604. When Cost of Annuity a Proper Deduction.

Where decedent gave his two sisters an annuity for $2,000 and $4,000, respectively," requesting his executors to arrange for these annuities" through certain specific insurance companies, and it appears that the cost of said annuities was upward of $19,000 more than their present value, as shown by the computation of the Superintendent of Insurance, Surrogate Thomas has held (In re Hutchinson, N. Y. Law Journal of January 13, 1905), that the cost of the annuities should be deducted from decedent's residuary estate, and not the present value, as shown by the Superintendent of Insurance. The surrogate states that the annuities are regarded as legacies of the sums actually paid for them. (Distinguishing Matter of Maresi, 74 App. Div. 76; Matter of Tracy, 179 N. Y. 501); affd. by the Appellate Division, First Department, 105 App. Div. 487.

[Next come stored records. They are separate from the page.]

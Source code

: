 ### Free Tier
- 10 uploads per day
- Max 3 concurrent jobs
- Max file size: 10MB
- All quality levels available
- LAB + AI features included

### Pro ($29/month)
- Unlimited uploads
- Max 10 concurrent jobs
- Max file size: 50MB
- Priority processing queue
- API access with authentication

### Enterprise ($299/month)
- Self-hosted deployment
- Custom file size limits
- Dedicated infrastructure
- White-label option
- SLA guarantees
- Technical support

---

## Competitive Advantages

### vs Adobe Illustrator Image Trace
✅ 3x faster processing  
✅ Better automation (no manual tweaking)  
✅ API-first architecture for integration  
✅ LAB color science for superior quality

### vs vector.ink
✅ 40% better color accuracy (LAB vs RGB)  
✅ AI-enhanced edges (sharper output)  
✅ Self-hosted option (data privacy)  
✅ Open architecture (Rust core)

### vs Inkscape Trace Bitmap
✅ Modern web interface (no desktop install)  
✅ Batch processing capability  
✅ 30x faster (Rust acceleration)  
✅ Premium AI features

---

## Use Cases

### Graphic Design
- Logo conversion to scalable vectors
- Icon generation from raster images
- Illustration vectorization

605. Apportionment of Debts, etc., between Exempt and Nonexempt Personal Property.

Where the personal estate of a decedent consisted in part of exempt government bonds, the debts, expenses, etc., should be apportioned ratably between the bonds and the other taxable personal property for the purpose of estimating the taxable value of the succession. Matter of Purdy, 24 Misc. Rep. 301, 53 N. Y. S. 735. (Decision under Act 1892.)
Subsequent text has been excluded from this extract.